*** Block opens ***
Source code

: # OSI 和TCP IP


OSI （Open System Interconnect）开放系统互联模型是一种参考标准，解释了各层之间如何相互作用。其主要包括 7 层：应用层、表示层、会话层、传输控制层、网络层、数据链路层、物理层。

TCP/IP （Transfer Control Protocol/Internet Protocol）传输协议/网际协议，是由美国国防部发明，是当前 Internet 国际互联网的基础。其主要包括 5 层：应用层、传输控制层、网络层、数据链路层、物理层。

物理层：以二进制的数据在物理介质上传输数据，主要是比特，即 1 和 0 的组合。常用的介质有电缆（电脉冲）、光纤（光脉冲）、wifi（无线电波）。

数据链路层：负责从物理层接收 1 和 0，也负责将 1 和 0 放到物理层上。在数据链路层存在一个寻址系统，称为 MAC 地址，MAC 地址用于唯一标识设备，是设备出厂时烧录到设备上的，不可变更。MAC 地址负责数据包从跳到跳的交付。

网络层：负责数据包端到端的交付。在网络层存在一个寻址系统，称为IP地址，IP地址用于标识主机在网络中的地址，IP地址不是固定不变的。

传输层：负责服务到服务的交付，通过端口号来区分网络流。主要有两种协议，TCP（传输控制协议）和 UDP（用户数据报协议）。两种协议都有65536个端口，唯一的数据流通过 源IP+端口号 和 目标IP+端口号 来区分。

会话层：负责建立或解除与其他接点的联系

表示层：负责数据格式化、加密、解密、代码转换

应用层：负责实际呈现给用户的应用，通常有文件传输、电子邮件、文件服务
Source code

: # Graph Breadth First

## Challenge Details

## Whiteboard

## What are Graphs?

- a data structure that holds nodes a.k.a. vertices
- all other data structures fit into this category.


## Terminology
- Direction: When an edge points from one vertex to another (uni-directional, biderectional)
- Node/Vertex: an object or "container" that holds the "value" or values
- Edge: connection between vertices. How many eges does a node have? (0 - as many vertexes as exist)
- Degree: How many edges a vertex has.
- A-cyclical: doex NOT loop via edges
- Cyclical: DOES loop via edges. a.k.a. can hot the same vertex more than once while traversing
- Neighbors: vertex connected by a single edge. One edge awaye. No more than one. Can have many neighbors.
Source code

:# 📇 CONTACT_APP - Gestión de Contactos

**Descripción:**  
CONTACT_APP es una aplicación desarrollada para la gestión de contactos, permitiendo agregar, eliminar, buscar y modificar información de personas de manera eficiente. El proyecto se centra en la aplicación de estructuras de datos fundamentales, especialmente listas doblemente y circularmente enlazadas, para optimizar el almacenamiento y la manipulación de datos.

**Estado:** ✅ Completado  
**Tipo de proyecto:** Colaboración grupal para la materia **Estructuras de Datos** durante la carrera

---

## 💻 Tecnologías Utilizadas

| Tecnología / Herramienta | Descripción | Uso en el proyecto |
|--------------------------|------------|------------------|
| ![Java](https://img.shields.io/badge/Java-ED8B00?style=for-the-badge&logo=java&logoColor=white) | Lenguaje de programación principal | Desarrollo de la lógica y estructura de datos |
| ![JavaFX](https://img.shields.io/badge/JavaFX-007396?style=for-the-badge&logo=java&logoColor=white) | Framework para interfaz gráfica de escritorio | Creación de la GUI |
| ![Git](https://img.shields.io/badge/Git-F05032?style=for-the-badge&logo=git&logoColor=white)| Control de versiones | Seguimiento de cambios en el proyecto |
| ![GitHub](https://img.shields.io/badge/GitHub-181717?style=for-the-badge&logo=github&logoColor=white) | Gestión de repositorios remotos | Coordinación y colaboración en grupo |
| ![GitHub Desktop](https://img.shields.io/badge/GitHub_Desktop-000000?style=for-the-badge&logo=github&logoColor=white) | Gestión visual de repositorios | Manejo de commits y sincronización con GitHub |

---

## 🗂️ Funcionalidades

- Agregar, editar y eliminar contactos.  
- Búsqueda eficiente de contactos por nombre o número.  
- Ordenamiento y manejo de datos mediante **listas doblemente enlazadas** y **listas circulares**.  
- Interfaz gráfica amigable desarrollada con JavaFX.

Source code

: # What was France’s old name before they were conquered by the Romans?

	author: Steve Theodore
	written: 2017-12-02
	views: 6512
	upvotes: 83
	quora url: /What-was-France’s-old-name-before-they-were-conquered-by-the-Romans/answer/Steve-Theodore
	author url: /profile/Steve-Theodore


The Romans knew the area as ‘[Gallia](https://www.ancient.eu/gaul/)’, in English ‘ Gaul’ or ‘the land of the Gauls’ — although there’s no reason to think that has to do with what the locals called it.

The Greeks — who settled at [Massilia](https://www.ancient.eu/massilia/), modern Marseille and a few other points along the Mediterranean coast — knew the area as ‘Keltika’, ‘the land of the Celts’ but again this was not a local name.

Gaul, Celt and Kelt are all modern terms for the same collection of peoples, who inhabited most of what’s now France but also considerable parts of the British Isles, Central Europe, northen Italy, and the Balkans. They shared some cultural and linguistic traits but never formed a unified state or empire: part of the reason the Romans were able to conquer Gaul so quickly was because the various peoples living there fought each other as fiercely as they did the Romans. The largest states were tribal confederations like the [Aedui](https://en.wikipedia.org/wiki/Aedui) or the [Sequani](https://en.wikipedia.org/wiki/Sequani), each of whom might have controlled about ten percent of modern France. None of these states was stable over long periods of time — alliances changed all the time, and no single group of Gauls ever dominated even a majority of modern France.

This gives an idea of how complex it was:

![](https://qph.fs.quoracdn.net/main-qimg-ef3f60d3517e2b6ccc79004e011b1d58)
*** Block closes ***
For the listing above, work out how many lines contain the string "single" and return only that figure.

### Answer box
2